Feeding people safely, under harrowing circumstances, takes on much more meaning.

© Angelo Merendino

There’s not really any practical advice in this month’s cover story.

There are no steps for improving your sanitation. There’s no insight from how an industry peer protects their company from food fraud.

Writer Andrea Tolu’s story (“Food Safety During Times of Crisis”), instead, chronicles the steps two organizations are taking to feed vulnerable populations with food that’s prepared as safely as possible under often harrowing circumstances.

“This food is a small gesture, but it’s making a huge difference for these people,” said Food for All Director Peter O’Grady, whose organization prepares hot meals for people in need, including Ukrainian refugees in Poland and those who haven’t left the country in the wake of Russia’s ongoing invasion.

O’Grady’s Food for All has prepared food all over the country, including in Kharkiv, where he told Tolu that multiple bombs go off every minute while they’re serving food in an underground station.

Feeding people safely, under those circumstances, takes on much more meaning.

In Syria, the World Food Programme is helping the nearly 12 million people there who are acutely food insecure after the country’s civil war, which started in 2011. COVID-19 and the war in Ukraine have only compounded the problem, Reem Alkudsi, WFP national officer in Syria for food safety and quality and food technology, told Tolu.

“Ukraine and Russia were major suppliers of wheat, so the current crisis has disrupted our supply chain,” said Alkudsi.

Food safety during times of crisis is a topic the staff at QA had been hoping to cover before the invasion of Ukraine.

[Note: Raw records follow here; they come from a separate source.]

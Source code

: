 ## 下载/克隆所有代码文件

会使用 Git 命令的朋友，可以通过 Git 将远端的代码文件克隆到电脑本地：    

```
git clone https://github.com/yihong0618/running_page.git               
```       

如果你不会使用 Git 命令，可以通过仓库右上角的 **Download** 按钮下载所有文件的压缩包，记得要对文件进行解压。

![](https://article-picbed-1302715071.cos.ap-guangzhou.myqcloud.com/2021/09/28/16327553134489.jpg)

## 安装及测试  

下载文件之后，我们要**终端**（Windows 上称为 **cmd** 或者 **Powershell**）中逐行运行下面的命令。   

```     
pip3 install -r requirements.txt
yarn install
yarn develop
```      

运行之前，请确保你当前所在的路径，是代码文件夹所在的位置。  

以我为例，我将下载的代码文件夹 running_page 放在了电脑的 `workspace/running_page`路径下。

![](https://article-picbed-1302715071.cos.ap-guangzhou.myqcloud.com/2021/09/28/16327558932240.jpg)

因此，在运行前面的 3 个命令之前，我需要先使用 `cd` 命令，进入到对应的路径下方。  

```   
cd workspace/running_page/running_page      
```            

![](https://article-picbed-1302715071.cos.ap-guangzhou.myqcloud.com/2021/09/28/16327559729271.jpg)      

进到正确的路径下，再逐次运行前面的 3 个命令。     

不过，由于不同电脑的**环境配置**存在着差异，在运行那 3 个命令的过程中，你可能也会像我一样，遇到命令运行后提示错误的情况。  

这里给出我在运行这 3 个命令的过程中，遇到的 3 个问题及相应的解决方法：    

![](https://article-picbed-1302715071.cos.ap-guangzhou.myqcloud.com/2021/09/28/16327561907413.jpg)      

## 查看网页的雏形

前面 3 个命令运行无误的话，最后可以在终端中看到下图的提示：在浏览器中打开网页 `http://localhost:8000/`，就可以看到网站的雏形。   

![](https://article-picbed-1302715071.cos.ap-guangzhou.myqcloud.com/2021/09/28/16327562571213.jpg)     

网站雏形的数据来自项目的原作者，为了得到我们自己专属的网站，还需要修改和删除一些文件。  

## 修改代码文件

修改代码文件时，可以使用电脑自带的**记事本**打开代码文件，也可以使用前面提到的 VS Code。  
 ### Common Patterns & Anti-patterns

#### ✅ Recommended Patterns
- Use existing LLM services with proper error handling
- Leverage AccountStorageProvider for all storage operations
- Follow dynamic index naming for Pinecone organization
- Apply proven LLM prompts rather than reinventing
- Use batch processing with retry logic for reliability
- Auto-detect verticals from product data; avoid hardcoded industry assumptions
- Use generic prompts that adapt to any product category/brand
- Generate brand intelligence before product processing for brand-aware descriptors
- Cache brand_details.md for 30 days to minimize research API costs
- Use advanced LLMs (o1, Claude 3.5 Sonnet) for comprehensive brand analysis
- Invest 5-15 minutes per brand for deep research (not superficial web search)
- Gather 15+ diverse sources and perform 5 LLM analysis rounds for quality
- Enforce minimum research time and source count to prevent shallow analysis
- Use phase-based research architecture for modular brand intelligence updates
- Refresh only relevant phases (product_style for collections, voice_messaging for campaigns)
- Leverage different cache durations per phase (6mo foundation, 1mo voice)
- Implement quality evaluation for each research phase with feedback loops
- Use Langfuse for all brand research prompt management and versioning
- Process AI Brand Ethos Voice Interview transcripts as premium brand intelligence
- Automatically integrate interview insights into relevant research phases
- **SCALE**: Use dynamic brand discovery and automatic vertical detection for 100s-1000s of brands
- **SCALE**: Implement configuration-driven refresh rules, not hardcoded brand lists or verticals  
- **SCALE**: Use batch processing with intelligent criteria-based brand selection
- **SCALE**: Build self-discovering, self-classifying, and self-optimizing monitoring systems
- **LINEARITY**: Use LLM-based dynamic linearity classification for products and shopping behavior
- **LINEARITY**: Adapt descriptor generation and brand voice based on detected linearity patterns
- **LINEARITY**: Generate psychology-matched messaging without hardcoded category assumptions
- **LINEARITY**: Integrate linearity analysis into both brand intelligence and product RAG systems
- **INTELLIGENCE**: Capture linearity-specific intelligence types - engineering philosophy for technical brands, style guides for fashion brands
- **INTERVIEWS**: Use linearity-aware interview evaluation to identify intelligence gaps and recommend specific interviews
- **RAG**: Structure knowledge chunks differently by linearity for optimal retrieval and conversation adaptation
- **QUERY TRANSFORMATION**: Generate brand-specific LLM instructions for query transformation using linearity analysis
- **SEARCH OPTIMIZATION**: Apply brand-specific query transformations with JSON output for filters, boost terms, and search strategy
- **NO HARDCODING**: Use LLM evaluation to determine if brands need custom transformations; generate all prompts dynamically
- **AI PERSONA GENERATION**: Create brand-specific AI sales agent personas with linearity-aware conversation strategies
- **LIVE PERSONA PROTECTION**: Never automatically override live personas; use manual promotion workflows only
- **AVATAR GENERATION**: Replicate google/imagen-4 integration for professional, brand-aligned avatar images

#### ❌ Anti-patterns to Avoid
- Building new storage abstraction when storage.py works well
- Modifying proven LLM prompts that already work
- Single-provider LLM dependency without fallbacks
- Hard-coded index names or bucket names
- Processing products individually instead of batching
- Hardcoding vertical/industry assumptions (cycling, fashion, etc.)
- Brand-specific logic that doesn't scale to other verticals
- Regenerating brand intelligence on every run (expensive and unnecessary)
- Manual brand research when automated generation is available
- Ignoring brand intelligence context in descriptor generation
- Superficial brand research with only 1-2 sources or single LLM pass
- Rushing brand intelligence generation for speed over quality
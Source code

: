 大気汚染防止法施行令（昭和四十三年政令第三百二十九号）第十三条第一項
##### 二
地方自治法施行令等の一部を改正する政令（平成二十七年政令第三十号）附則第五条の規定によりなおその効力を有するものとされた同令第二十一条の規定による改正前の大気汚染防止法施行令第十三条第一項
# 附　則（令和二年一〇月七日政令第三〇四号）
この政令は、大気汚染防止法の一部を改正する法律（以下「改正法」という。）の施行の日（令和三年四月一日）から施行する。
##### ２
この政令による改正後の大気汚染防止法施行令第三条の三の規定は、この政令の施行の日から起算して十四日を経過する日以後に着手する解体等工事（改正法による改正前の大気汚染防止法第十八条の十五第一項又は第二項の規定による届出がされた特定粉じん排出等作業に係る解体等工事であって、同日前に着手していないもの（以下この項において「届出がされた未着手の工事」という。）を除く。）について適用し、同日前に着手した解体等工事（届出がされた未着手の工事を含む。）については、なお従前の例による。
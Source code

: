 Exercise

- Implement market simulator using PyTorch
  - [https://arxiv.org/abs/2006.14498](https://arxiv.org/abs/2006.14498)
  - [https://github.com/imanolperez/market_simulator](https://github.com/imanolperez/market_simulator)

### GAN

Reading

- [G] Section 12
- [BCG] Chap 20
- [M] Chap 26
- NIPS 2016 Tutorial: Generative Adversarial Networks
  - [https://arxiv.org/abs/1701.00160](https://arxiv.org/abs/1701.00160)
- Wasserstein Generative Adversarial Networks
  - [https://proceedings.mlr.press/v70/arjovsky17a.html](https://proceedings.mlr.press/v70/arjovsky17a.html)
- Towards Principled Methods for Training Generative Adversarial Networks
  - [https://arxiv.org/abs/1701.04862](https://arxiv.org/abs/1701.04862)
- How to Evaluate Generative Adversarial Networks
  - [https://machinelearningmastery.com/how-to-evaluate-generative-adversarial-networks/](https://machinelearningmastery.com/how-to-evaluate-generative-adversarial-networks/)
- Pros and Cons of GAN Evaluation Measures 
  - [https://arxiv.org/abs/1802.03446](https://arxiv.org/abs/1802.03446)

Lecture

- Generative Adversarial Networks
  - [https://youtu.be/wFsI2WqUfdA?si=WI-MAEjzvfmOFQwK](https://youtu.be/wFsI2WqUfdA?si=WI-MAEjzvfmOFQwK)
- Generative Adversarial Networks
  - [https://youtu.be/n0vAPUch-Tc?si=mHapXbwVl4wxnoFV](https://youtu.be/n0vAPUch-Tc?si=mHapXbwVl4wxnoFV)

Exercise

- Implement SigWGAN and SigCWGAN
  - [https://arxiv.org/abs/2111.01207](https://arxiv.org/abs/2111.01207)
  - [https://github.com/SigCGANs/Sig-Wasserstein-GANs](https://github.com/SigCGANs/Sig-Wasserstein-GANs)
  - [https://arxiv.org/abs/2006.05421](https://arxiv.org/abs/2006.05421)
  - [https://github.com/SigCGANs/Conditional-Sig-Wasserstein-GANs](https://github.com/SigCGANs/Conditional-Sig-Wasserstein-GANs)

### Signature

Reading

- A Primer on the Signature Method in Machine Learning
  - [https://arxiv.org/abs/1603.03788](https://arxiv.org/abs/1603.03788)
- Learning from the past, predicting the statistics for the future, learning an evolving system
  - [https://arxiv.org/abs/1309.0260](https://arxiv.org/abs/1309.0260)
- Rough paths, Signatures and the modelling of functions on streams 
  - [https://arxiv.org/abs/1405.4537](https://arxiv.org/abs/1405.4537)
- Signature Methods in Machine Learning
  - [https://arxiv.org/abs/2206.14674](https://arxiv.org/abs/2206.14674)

Whether it’s a war, natural disaster or global pandemic, it’s hard to predict the next crisis.

That’s part of the message in this issue’s “Short Supply," which does offer advice on how to manage your own ongoing supply chain issues. In it, Tia Glave and Jill Stuber, co-founders of food safety consulting company Catalyst, offer tips ranging from dealing with technology to communication and worker shortages.

The good news, as Managing Editor Jacqueline Mitchell pointed out in “Short Supply,” is that food safety professionals are used to dealing with crisis. It’s part of the job, she wrote.